What to work on ▸
Only the lines below from the one containing "<td>Fired when a tab is changed" to the one containing "<p>&copy; <a href='http://vadimg.com'" should be repeated, both included and unchanged.

Stored data ▸
++++++++++++++++++++

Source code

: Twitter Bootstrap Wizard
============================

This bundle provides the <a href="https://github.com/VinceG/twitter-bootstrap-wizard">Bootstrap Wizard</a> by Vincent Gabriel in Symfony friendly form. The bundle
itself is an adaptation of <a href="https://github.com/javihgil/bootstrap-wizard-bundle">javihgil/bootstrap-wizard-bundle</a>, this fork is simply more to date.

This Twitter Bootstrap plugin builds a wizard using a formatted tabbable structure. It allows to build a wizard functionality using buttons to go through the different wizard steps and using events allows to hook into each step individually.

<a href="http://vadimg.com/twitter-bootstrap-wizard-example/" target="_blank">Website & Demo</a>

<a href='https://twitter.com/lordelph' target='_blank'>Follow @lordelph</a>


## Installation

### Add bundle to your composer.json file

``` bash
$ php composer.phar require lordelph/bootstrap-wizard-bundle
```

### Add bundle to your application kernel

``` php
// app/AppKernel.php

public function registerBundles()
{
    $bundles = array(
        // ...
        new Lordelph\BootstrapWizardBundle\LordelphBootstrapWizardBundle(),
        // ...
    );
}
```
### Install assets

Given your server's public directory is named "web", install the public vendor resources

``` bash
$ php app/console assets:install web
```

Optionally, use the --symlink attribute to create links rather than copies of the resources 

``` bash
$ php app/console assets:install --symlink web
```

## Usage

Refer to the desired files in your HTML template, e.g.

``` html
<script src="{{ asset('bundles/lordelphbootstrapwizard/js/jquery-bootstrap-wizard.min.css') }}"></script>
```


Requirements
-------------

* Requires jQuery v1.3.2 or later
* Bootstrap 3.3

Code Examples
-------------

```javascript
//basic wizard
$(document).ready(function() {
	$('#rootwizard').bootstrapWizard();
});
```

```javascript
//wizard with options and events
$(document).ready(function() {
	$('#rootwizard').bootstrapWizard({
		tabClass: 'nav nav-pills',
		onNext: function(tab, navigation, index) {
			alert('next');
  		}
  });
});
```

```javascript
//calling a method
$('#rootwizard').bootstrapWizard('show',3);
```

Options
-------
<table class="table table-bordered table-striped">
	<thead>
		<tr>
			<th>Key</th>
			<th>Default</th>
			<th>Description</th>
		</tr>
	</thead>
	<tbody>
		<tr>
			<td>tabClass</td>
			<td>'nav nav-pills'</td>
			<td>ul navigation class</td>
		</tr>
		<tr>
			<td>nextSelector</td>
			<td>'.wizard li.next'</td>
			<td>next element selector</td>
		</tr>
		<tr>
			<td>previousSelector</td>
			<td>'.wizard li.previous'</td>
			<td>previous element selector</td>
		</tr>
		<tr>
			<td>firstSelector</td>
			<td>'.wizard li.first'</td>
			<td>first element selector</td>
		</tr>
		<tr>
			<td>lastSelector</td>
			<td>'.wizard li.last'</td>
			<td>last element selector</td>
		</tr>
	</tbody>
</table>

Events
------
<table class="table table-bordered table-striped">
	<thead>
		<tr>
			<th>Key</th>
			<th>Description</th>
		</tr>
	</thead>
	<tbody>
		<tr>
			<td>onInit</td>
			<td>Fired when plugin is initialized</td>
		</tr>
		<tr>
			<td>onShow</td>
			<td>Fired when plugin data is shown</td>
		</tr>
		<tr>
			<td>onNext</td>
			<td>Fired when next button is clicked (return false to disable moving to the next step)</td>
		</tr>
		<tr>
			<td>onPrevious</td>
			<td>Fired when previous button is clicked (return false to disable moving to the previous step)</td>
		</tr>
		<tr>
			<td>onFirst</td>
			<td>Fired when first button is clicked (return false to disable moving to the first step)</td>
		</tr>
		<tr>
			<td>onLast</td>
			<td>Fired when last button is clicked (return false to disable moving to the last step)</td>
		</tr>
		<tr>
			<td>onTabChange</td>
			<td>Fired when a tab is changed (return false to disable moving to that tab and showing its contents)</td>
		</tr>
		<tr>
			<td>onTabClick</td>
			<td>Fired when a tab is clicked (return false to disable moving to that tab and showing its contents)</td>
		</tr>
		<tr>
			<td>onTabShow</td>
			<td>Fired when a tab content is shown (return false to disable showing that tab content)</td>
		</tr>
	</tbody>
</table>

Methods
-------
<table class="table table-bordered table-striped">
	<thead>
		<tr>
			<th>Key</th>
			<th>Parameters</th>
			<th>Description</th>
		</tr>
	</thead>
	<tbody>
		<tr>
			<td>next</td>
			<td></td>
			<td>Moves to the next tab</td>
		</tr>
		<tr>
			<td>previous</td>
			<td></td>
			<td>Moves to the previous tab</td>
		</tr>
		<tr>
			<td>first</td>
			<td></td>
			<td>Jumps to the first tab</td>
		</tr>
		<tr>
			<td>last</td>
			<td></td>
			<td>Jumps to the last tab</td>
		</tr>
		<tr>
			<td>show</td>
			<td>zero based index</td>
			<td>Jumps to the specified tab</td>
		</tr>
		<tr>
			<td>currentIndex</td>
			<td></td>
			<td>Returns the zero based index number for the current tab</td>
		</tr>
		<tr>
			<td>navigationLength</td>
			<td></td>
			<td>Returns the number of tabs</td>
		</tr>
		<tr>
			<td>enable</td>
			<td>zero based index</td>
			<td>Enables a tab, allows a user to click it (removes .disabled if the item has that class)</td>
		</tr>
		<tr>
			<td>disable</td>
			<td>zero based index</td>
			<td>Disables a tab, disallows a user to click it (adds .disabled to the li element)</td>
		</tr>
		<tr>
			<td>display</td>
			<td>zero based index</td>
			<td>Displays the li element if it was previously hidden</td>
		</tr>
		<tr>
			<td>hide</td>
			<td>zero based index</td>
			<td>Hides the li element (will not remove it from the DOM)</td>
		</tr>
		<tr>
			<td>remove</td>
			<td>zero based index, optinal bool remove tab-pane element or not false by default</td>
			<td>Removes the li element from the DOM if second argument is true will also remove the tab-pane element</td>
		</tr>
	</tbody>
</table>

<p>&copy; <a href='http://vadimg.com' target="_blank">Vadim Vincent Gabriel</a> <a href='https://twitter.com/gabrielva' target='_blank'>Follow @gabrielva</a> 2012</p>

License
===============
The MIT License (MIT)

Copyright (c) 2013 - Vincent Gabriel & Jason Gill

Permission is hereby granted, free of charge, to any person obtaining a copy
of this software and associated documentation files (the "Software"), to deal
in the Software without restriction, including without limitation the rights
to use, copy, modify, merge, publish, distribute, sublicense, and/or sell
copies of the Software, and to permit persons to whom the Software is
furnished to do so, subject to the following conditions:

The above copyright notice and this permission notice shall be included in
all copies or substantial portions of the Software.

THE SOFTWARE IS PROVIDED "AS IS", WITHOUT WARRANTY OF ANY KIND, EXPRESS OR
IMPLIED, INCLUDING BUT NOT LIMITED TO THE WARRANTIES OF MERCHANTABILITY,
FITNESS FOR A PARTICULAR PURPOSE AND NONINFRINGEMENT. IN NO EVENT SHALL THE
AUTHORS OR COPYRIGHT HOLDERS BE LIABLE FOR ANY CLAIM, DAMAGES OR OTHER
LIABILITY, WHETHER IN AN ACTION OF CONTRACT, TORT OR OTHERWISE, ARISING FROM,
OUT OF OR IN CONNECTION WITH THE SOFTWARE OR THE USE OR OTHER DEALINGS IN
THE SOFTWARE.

++++++++++++++++++++

Response below ▸
			<td>Fired when a tab is changed (return false to disable moving to that tab and showing its contents)</td>
		</tr>
		<tr>
			<td>onTabClick</td>
			<td>Fired when a tab is clicked (return false to disable moving to that tab and showing its contents)</td>
		</tr>
		<tr>
			<td>onTabShow</td>
			<td>Fired when a tab content is shown (return false to disable showing that tab content)</td>
		</tr>
	</tbody>
</table>

Methods
-------
<table class="table table-bordered table-striped">
	<thead>
		<tr>
			<th>Key</th>
			<th>Parameters</th>
			<th>Description</th>
		</tr>
	</thead>
	<tbody>
		<tr>
			<td>next</td>
			<td></td>
			<td>Moves to the next tab</td>
		</tr>
		<tr>
			<td>previous</td>
			<td></td>
			<td>Moves to the previous tab</td>
		</tr>
		<tr>
			<td>first</td>
			<td></td>
			<td>Jumps to the first tab</td>
		</tr>
		<tr>
			<td>last</td>
			<td></td>
			<td>Jumps to the last tab</td>
		</tr>
		<tr>
			<td>show</td>
			<td>zero based index</td>
			<td>Jumps to the specified tab</td>
		</tr>
		<tr>
			<td>currentIndex</td>
			<td></td>
			<td>Returns the zero based index number for the current tab</td>
		</tr>
		<tr>
			<td>navigationLength</td>
			<td></td>
			<td>Returns the number of tabs</td>
		</tr>
		<tr>
			<td>enable</td>
			<td>zero based index</td>
			<td>Enables a tab, allows a user to click it (removes .disabled if the item has that class)</td>
		</tr>
		<tr>
			<td>disable</td>
			<td>zero based index</td>
			<td>Disables a tab, disallows a user to click it (adds .disabled to the li element)</td>
		</tr>
		<tr>
			<td>display</td>
			<td>zero based index</td>
			<td>Displays the li element if it was previously hidden</td>
		</tr>
		<tr>
			<td>hide</td>
			<td>zero based index</td>
			<td>Hides the li element (will not remove it from the DOM)</td>
		</tr>
		<tr>
			<td>remove</td>
			<td>zero based index, optinal bool remove tab-pane element or not false by default</td>
			<td>Removes the li element from the DOM if second argument is true will also remove the tab-pane element</td>
		</tr>
	</tbody>
</table>

<p>&copy; <a href='http://vadimg.com' target="_blank">Vadim Vincent Gabriel</a> <a href='https://twitter.com/gabrielva' target='_blank'>Follow @gabrielva</a> 2012</p>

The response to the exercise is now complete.